- WHAT THIS TASK INVOLVES
Copy each line below that includes "quicksum".
=== INPUT DATA ===
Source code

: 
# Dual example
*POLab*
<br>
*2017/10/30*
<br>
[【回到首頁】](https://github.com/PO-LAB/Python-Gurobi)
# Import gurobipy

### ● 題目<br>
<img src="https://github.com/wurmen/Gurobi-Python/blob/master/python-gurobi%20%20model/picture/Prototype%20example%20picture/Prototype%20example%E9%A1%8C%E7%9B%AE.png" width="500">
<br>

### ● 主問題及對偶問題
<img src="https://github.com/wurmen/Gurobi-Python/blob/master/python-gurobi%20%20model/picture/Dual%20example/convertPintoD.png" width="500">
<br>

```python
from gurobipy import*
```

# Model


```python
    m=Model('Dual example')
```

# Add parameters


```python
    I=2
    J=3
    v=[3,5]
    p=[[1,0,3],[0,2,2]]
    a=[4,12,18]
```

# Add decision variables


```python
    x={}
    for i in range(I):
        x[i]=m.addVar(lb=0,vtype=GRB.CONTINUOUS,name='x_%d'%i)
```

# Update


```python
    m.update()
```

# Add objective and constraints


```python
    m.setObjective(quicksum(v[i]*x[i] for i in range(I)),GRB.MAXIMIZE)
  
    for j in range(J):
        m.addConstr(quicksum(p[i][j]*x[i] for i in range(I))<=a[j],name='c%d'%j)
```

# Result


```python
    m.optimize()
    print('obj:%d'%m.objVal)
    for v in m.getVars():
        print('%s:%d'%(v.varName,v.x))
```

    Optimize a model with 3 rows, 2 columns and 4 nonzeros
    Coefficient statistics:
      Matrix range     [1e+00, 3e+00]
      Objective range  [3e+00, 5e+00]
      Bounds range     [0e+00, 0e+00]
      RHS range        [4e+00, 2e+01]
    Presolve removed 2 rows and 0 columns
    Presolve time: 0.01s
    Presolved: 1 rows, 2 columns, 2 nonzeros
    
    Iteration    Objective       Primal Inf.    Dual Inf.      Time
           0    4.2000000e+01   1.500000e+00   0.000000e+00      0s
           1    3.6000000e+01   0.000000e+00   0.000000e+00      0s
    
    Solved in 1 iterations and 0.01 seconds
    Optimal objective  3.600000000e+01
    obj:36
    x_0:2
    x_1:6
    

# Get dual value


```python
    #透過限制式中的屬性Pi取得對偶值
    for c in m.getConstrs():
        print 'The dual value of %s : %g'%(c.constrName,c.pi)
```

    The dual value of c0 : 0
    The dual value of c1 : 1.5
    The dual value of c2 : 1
===
- RESPONSE FOR THIS EXERCISE
    m.setObjective(quicksum(v[i]*x[i] for i in range(I)),GRB.MAXIMIZE)
        m.addConstr(quicksum(p[i][j]*x[i] for i in range(I))<=a[j],name='c%d'%j)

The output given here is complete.